I have a question about the following proof. Suppose a partially ordered set $(P,\le)$ is graded by its height function $h$. All chains are finite and there is a smallest element $0$. Then the poset should satisfy the JDCP.

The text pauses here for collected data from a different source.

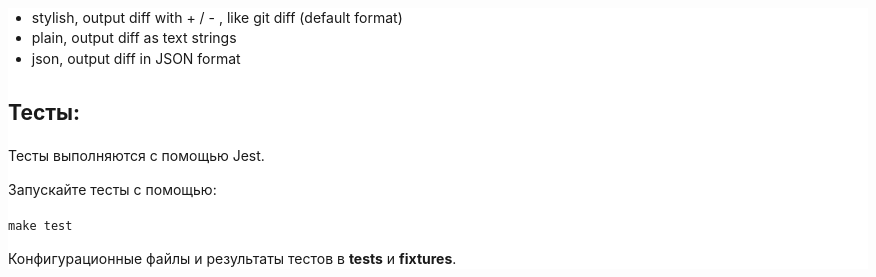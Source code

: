 - stylish, output diff with + / - , like git diff (default format)
- plain, output diff as text strings
- json, output diff in JSON format

## Тесты:

Тесты выполняются с помощью Jest.

Запускайте тесты с помощью:

```
make test
```

Конфигурационные файлы и результаты тестов в **tests** и **fixtures**.
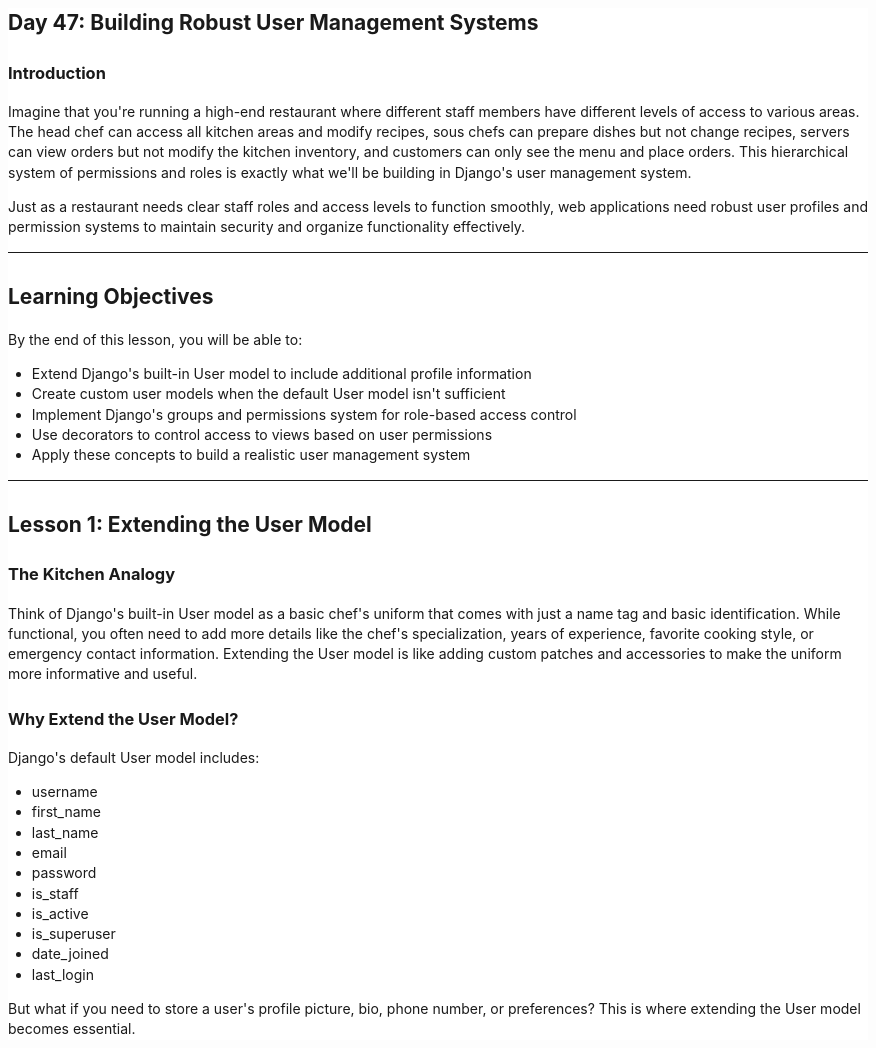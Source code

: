 ## Day 47: Building Robust User Management Systems

### Introduction

Imagine that you're running a high-end restaurant where different staff members have different levels of access to various areas. The head chef can access all kitchen areas and modify recipes, sous chefs can prepare dishes but not change recipes, servers can view orders but not modify the kitchen inventory, and customers can only see the menu and place orders. This hierarchical system of permissions and roles is exactly what we'll be building in Django's user management system.

Just as a restaurant needs clear staff roles and access levels to function smoothly, web applications need robust user profiles and permission systems to maintain security and organize functionality effectively.

---

## Learning Objectives

By the end of this lesson, you will be able to:
- Extend Django's built-in User model to include additional profile information
- Create custom user models when the default User model isn't sufficient
- Implement Django's groups and permissions system for role-based access control
- Use decorators to control access to views based on user permissions
- Apply these concepts to build a realistic user management system

---

## Lesson 1: Extending the User Model

### The Kitchen Analogy
Think of Django's built-in User model as a basic chef's uniform that comes with just a name tag and basic identification. While functional, you often need to add more details like the chef's specialization, years of experience, favorite cooking style, or emergency contact information. Extending the User model is like adding custom patches and accessories to make the uniform more informative and useful.

### Why Extend the User Model?
Django's default User model includes:
- username
- first_name
- last_name  
- email
- password
- is_staff
- is_active
- is_superuser
- date_joined
- last_login

But what if you need to store a user's profile picture, bio, phone number, or preferences? This is where extending the User model becomes essential.
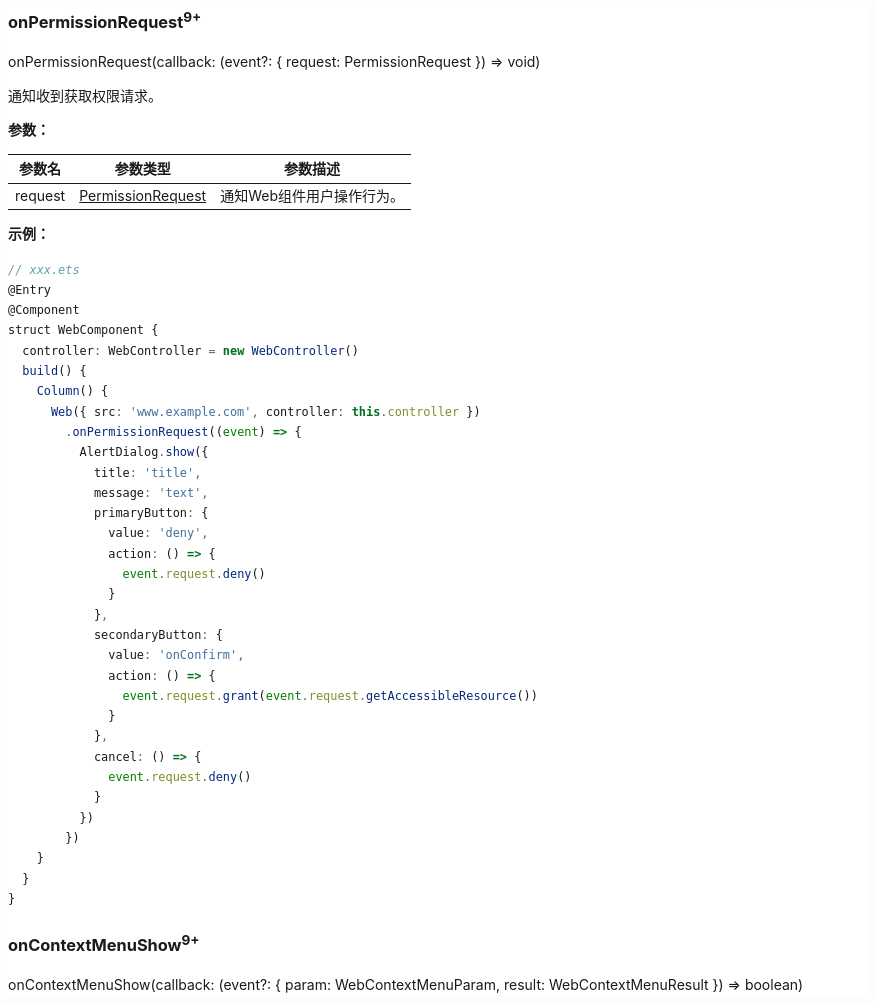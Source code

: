 ### onPermissionRequest<sup>9+</sup>

onPermissionRequest(callback: (event?: { request: PermissionRequest }) => void)

通知收到获取权限请求。

**参数：**

| 参数名     | 参数类型                                     | 参数描述           |
| ------- | ---------------------------------------- | -------------- |
| request | [PermissionRequest](#permissionrequest9) | 通知Web组件用户操作行为。 |

**示例：**

  ```ts
  // xxx.ets
  @Entry
  @Component
  struct WebComponent {
    controller: WebController = new WebController()
    build() {
      Column() {
        Web({ src: 'www.example.com', controller: this.controller })
          .onPermissionRequest((event) => {
            AlertDialog.show({
              title: 'title',
              message: 'text',
              primaryButton: {
                value: 'deny',
                action: () => {
                  event.request.deny()
                }
              },
              secondaryButton: {
                value: 'onConfirm',
                action: () => {
                  event.request.grant(event.request.getAccessibleResource())
                }
              },
              cancel: () => {
                event.request.deny()
              }
            })
          })
      }
    }
  }
  ```

### onContextMenuShow<sup>9+</sup>

onContextMenuShow(callback: (event?: { param: WebContextMenuParam, result: WebContextMenuResult }) => boolean)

The proof goes like this: suppse $a=c_0<c_1<\dots<c_n=b$ a maximal chain from $a$ to $b$, then $c_i$ is covered by $c_{i+1}$ and so $h(c_{i+1})=h(c_i)+1$. This implies $h(b)-h(a)=n$. But why must this true for every chain? Why can't there be a maximal chain $a=d_0<\dots<d_m=b$ where $m<n$?
Thanks for clarification!
If $a=d_0<\ldots<d_m=b$, then certainly $h(d_{k+1})\ge h(d_k)+1$ for $k=0,\ldots,m-1$. Suppose that $h(d_{k+1})\ge h(d_k)+2$ for some $k$. Then $d_k<d_{k+1}$, but $d_{k+1}$ does not cover $d_k$, so there is some $p\in P$ such that $d_k<p<d_{k+1}$, and the chain $a=d_0<\ldots<d_m=b$ is not maximal: it can be extended to $a=d_0<\ldots<d_k<p<d_{k+1}<\ldots<d_m=b$. Thus, $h(d_{k+1})=h(d_k)+1$ for $k=0,\ldots,m-1$, and $h(b)=h(a)+m$, i.e., $m=h(b)-h(a)$. Every maximal chain from $a$ to $b$ has length $h(b)-h(a)$.